I recently attended a woman’s circle held by my friend Manjeet of Infinite Life Balance on Goddesses. While I wouldn’t consider myself overly spiritual or into Goddesses, I am open to and enjoy all experiences and believe that we should use whatever means we need to to help us along on our journeys.

During our discussion on Hindu Goddesses, one of the participants shared about Akhilandeshwari, the Goddess she feels connected to most right now. She is the Goddess of transition, “never not broken” and as soon as I learned of her, she resonated deeply and I knew she was the Goddess for me.
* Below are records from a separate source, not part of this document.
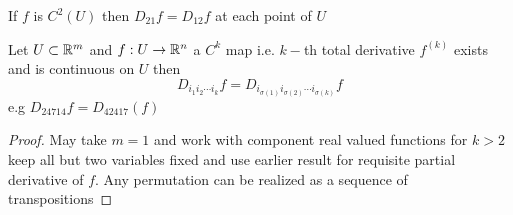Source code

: \begin{corolary}{}{}
	If $f$ is  $C^2(U)$ then $D_{21}f=D_{12}f$ at each point of $U$
\end{corolary}
\begin{Theorem}{}{}
	Let $U\subset \mathbb{R}^m$ and $f:U\to \mathbb{R}^n$ a $C^k$ map  i.e. $k-$th total derivative  $f^{(k)}$ exists and is continuous on $U$  then $$D_{i_1i_2\cdots i_k}f=D_{i_{\sigma(1)}i_{\sigma(2)}\cdots i_{\sigma(k)}}f$$e.g $D_{24714}f=D_{42417}(f)$
\end{Theorem}
\begin{proof}
	May take $m=1$ and work with component real valued functions for $k>2$ keep all but two variables fixed and use earlier result for requisite partial derivative of $f$. Any permutation can be realized as a sequence of transpositions
\end{proof}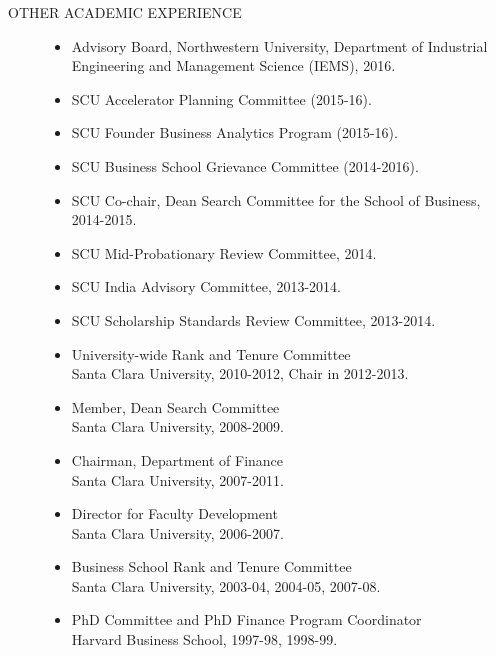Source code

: \documentclass{article}
\begin{document}
\begin{description} 
\item[OTHER ACADEMIC EXPERIENCE] \mbox{}

\begin{itemize}
\setlength\itemsep{-0.1em}

\item Advisory Board, Northwestern University, Department of Industrial Engineering and Management Science (IEMS), 2016. 

\item SCU Accelerator Planning Committee (2015-16). 

\item SCU Founder Business Analytics Program (2015-16). 

\item SCU Business School Grievance Committee (2014-2016). 

\item SCU Co-chair, Dean Search Committee for the School of Business, 2014-2015.

\item SCU Mid-Probationary Review Committee, 2014.

\item SCU India Advisory Committee, 2013-2014.

\item SCU Scholarship Standards Review Committee, 2013-2014.


\item University-wide Rank and Tenure Committee\\
        Santa Clara University, 2010-2012, Chair in 2012-2013.

\item Member, Dean Search Committee\\
	Santa Clara University, 2008-2009.

\item Chairman, Department of Finance\\
	Santa Clara University, 2007-2011.

\item Director for Faculty Development\\
	Santa Clara University, 2006-2007.

\item Business School Rank and Tenure Committee \\
	Santa Clara University, 2003-04, 2004-05, 2007-08.

\item PhD Committee and PhD Finance Program Coordinator\\
        Harvard Business School, 1997-98, 1998-99.
        
\end{itemize}

\end{description}
\end{document}
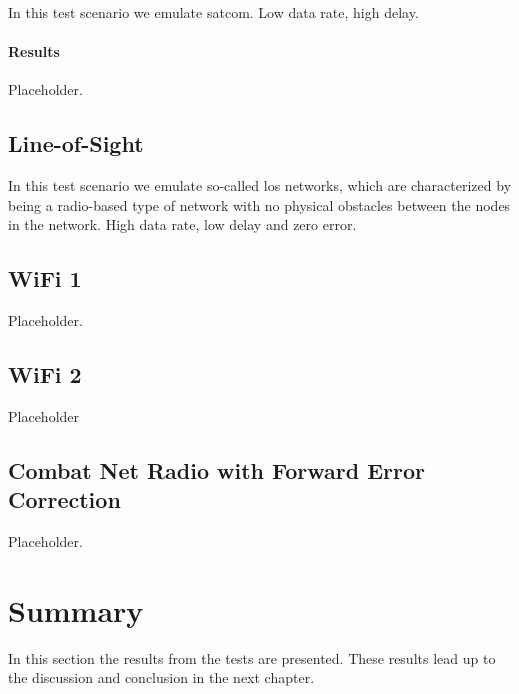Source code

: In this test scenario we emulate \gls{satcom}. Low data rate, high delay.

\paragraph{Results}
Placeholder.

\subsection{Line-of-Sight}

In this test scenario we emulate so-called \gls{los} networks, which are
characterized by being a radio-based type of network with no physical obstacles
between the nodes in the network. High data rate, low delay and zero error.

\subsection{WiFi 1}

Placeholder.


\subsection{WiFi 2}

Placeholder

\subsection{Combat Net Radio with Forward Error Correction}

Placeholder.

\section{Summary}

In this section the results from the tests are presented. These results lead up
to the discussion and conclusion in the next chapter.
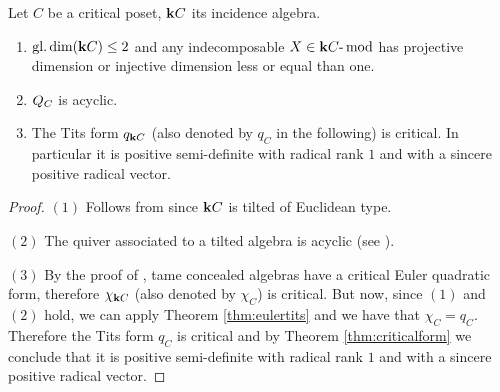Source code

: \begin{theorem}\label{thm:titscritical}
	Let $C$ be a critical poset, $\incidencealgebra{C}$ its incidence algebra.
	\begin{enumerate}
		\item[$(1)$] $\gldim{\incidencealgebra{C}}\leq 2$ and any indecomposable $X\in \Modf{\incidencealgebra{C}}$ has projective dimension or injective dimension less or equal than one.
		
		\item[$(2)$] $\HasseQuiver{C}$ is acyclic.
		
		\item[$(3)$] The Tits form $q_{\incidencealgebra{C}}$ (also denoted by $q_C$ in the following) is critical. In particular it is positive semi-definite with radical rank $1$ and with a sincere positive radical vector.
	\end{enumerate} 
\end{theorem}
\begin{proof}
	$(1)$ Follows from \cite[Ch.VIII, Lemma 3.2]{sim:vol1} since $\incidencealgebra{C}$ is tilted of Euclidean type.
	
	$(2)$ The quiver associated to a tilted algebra is acyclic (see \cite[Ch.VIII, Corollary 3.4]{sim:vol1}).
	
	$(3)$ By the proof of \cite[Proposition 4.3.7]{ringel2006tame}, tame concealed algebras have a critical Euler quadratic form, therefore $\chi_{\incidencealgebra{C}}$ (also denoted by $\chi_C$) is critical. But now, since $(1)$ and $(2)$ hold, we can apply Theorem \ref{thm:eulertits} and we have that $\chi_C=q_C$. Therefore the Tits form $q_C$ is critical and by Theorem \ref{thm:criticalform} we conclude that it is positive semi-definite with radical rank $1$ and with a sincere positive radical vector.
\end{proof}







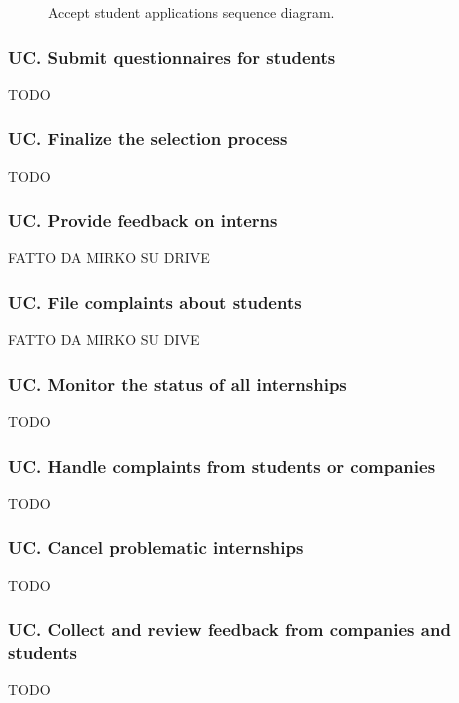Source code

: \begin{figure}[H]
    \begin{center}
        
        \caption{Accept student applications sequence diagram.}
        \label{fig:accept_student_applications_seqd}%
    \end{center}
\end{figure}

\subsubsection*{UC\cuc . Submit questionnaires for students}
TODO

\subsubsection*{UC\cuc . Finalize the selection process}
TODO

\subsubsection*{UC\cuc . Provide feedback on interns}
FATTO DA MIRKO SU DRIVE

\subsubsection*{UC\cuc . File complaints about students}
FATTO DA MIRKO SU DIVE

\subsubsection*{UC\cuc . Monitor the status of all internships}
TODO

\subsubsection*{UC\cuc . Handle complaints from students or companies}
TODO

\subsubsection*{UC\cuc . Cancel problematic internships}
TODO

\subsubsection*{UC\cuc . Collect and review feedback from companies and students}
TODO


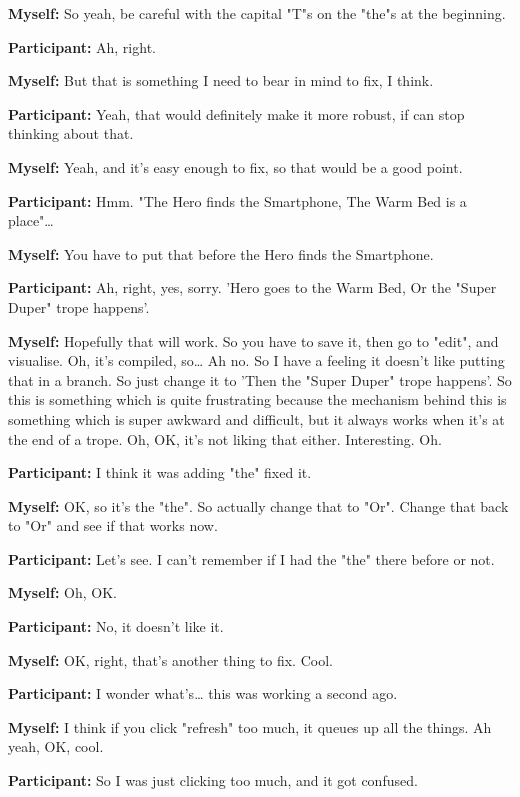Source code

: \documentclass[11pt]{report}
\newcommand{\llabel}[1]{\hypertarget{llineno:#1}{\linelabel{#1}}}
\begin{document}
\begin{linenumbers}
\textbf{Myself:} So yeah, be careful with the capital "T"s on the "the"s at the beginning.

\textbf{Participant:} Ah, right.

\textbf{Myself:} But that is something I need to bear in mind to fix, I think.

\textbf{Participant:} Yeah, that would definitely make it more robust, if can stop thinking about that.

\textbf{Myself:} Yeah, and it's easy enough to fix, so that would be a good point.

\textbf{Participant:} Hmm. "The Hero finds the Smartphone, The Warm Bed is a place"\ldots{}

\textbf{Myself:} You have to put that before the Hero finds the
Smartphone.\llabel{lne:syntax4d2}

\textbf{Participant:} Ah, right, yes, sorry. 'Hero goes to the Warm Bed, Or the "Super Duper" trope happens'.

\textbf{Myself:} Hopefully that will work. So you have to save it, then go to "edit", and visualise. Oh, it's compiled, so\ldots{} Ah no. So I have a feeling it doesn't like putting that in a branch. So just change it to 'Then the "Super Duper" trope happens'. So this is something which is quite frustrating because the mechanism behind this is something which is super awkward and difficult, but it always works when it's at the end of a trope. Oh, OK, it's not liking that either. Interesting. Oh.

\textbf{Participant:} I think it was adding "the" fixed it.

\textbf{Myself:} OK, so it's the "the". So actually change that to "Or". Change that back to "Or" and see if that works now.

\textbf{Participant:} Let's see. I can't remember if I had the "the" there before or not.

\textbf{Myself:} Oh, OK.

\textbf{Participant:} No, it doesn't like it.

\textbf{Myself:} OK, right, that's another thing to fix. Cool.

\textbf{Participant:} I wonder what's\ldots{} this was working a second ago.

\textbf{Myself:} I think if you click "refresh" too much, it queues up all the things. Ah yeah, OK, cool.

\textbf{Participant:} So I was just clicking too much, and it got confused.


\end{linenumbers}
\end{document}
I don’t believe any of us are broken. I believe we are already and always will be whole. However, feeling broken is something that we all grapple with throughout our lives. At one point early on in my journey, after I had my awakening, I believed I would live in a perpetual state of Zen and inner peace. While there is a deep inner peace in me, I still grapple with challenging emotions and experiences regularly and just when I get to one resolution, another challenge begins.

I have come to realize that this journey is a perpetual process of peeling away those layers, healing ever deeper levels of trauma, and that there is no real ending or completeness, or a destination at which we will eventually arrive.

The feeling of brokenness doesn’t have to be something we struggle against. We can embrace it fully because it means we are constantly being broken open, into pieces we can reassemble again and again as we gain wisdom through our life experiences. Pain, growth and transformation are all part of the process of being human and of being alive.

Akhilandeshwari is unafraid of breaking herself again and again because she is like a prism, breaking into shards of glass, each reflecting light, shining more brightly than she would as a single piece. She uses breaking as a tool for transformation. So what if we were to see breaking like she does? And instead of struggling and running away from feeling this way, we learn to run to it, knowing that we will reassemble ourselves again and our light will ever shine more brightly?